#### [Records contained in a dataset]
- Opening Delimiter -

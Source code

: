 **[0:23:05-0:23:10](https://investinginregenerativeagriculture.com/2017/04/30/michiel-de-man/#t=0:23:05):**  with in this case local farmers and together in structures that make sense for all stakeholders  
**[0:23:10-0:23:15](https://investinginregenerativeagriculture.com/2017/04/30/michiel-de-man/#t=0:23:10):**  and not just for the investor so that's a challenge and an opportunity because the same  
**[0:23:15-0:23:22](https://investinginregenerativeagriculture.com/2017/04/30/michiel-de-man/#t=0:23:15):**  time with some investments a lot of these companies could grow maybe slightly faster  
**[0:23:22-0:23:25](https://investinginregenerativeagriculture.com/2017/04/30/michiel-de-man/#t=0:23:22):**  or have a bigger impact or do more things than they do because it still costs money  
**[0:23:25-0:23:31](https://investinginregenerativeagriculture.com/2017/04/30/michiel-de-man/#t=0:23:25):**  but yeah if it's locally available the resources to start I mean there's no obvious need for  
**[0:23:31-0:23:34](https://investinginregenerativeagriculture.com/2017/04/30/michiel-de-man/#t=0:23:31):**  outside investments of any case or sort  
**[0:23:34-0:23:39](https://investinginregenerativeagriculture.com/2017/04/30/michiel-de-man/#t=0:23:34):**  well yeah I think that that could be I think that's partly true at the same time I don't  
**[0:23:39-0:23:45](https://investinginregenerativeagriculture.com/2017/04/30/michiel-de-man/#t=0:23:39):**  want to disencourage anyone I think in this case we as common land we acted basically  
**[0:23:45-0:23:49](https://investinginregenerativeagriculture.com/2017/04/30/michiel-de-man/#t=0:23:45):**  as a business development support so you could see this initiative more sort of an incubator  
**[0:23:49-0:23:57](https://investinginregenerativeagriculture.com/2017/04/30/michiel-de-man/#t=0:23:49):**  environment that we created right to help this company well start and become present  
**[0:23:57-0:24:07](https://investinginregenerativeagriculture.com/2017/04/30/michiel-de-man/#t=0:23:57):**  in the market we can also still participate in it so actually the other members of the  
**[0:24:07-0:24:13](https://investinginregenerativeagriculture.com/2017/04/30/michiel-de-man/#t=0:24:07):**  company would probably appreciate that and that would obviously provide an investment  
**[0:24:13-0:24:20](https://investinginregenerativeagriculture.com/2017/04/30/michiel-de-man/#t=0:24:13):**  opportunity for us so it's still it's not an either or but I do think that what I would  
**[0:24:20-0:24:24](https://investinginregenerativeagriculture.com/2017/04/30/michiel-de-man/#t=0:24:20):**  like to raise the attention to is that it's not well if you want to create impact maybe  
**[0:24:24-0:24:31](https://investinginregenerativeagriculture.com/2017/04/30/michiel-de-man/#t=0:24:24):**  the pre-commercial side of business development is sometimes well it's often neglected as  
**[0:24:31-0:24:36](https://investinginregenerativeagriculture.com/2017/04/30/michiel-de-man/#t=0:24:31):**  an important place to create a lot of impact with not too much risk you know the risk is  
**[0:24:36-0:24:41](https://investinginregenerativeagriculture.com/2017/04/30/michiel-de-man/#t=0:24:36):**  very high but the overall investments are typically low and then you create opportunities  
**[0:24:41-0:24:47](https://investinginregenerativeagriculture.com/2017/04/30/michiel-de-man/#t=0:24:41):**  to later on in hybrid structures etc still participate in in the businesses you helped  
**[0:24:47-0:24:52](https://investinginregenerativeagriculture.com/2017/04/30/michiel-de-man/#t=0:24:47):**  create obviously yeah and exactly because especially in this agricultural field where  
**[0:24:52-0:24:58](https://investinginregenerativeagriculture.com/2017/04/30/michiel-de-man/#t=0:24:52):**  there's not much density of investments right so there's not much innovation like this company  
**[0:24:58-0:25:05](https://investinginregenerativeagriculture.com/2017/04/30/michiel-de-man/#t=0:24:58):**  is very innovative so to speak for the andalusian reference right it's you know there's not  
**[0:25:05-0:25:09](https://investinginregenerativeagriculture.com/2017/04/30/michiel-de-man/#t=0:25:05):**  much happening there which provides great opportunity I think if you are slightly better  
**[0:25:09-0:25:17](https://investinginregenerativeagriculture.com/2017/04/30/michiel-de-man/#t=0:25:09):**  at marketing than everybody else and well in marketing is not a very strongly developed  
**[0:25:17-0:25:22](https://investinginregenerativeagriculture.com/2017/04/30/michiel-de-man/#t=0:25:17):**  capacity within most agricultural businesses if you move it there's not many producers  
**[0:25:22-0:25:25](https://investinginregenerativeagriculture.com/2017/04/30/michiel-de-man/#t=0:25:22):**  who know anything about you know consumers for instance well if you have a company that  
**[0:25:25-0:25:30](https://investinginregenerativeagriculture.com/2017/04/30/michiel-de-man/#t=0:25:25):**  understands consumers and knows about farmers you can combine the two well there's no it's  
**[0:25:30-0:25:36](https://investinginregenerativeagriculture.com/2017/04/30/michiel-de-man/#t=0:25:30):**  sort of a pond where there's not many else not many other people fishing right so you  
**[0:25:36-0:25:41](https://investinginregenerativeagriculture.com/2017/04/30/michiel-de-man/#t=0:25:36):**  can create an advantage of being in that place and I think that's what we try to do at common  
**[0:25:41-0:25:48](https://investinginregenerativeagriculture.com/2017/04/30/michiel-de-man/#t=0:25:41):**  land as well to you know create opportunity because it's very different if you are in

- Closing Delimiter -

What is needed is an exact copy of the lines above, from the one containing "create impact maybe" through the one containing "agricultural field where", with nothing added.

**[0:24:20-0:24:24](https://investinginregenerativeagriculture.com/2017/04/30/michiel-de-man/#t=0:24:20):**  like to raise the attention to is that it's not well if you want to create impact maybe  
**[0:24:24-0:24:31](https://investinginregenerativeagriculture.com/2017/04/30/michiel-de-man/#t=0:24:24):**  the pre-commercial side of business development is sometimes well it's often neglected as  
**[0:24:31-0:24:36](https://investinginregenerativeagriculture.com/2017/04/30/michiel-de-man/#t=0:24:31):**  an important place to create a lot of impact with not too much risk you know the risk is  
**[0:24:36-0:24:41](https://investinginregenerativeagriculture.com/2017/04/30/michiel-de-man/#t=0:24:36):**  very high but the overall investments are typically low and then you create opportunities  
**[0:24:41-0:24:47](https://investinginregenerativeagriculture.com/2017/04/30/michiel-de-man/#t=0:24:41):**  to later on in hybrid structures etc still participate in in the businesses you helped  
**[0:24:47-0:24:52](https://investinginregenerativeagriculture.com/2017/04/30/michiel-de-man/#t=0:24:47):**  create obviously yeah and exactly because especially in this agricultural field where  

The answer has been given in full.